* [PROMPT] Which of the lines in the listing that follows hold "unitários"? Pull each one out.

········

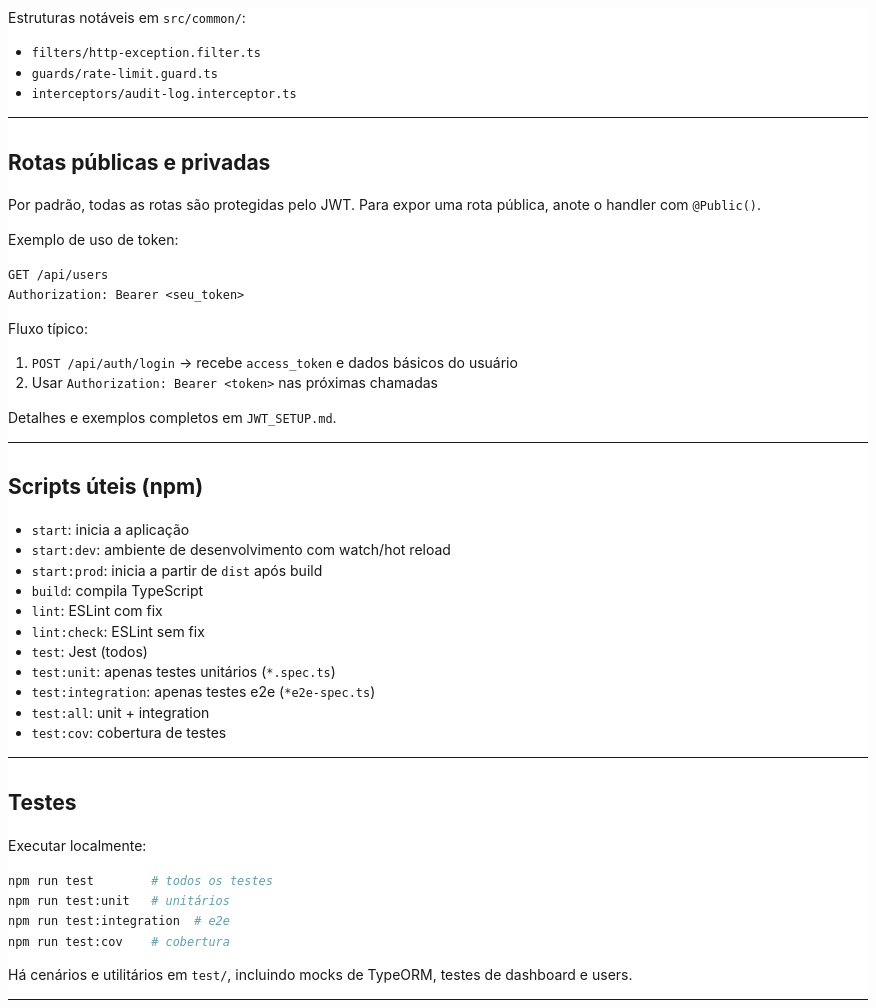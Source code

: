 Estruturas notáveis em `src/common/`:
- `filters/http-exception.filter.ts`
- `guards/rate-limit.guard.ts`
- `interceptors/audit-log.interceptor.ts`

---

## Rotas públicas e privadas
Por padrão, todas as rotas são protegidas pelo JWT. Para expor uma rota pública, anote o handler com `@Public()`.

Exemplo de uso de token:
```http
GET /api/users
Authorization: Bearer <seu_token>
```

Fluxo típico:
1) `POST /api/auth/login` → recebe `access_token` e dados básicos do usuário
2) Usar `Authorization: Bearer <token>` nas próximas chamadas

Detalhes e exemplos completos em `JWT_SETUP.md`.

---

## Scripts úteis (npm)
- `start`: inicia a aplicação
- `start:dev`: ambiente de desenvolvimento com watch/hot reload
- `start:prod`: inicia a partir de `dist` após build
- `build`: compila TypeScript
- `lint`: ESLint com fix
- `lint:check`: ESLint sem fix
- `test`: Jest (todos)
- `test:unit`: apenas testes unitários (`*.spec.ts`)
- `test:integration`: apenas testes e2e (`*e2e-spec.ts`)
- `test:all`: unit + integration
- `test:cov`: cobertura de testes

---

## Testes

Executar localmente:
```bash
npm run test        # todos os testes
npm run test:unit   # unitários
npm run test:integration  # e2e
npm run test:cov    # cobertura
```

Há cenários e utilitários em `test/`, incluindo mocks de TypeORM, testes de dashboard e users.

---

········

* [WRITTEN SOLUTION]
- `test:unit`: apenas testes unitários (`*.spec.ts`)
npm run test:unit   # unitários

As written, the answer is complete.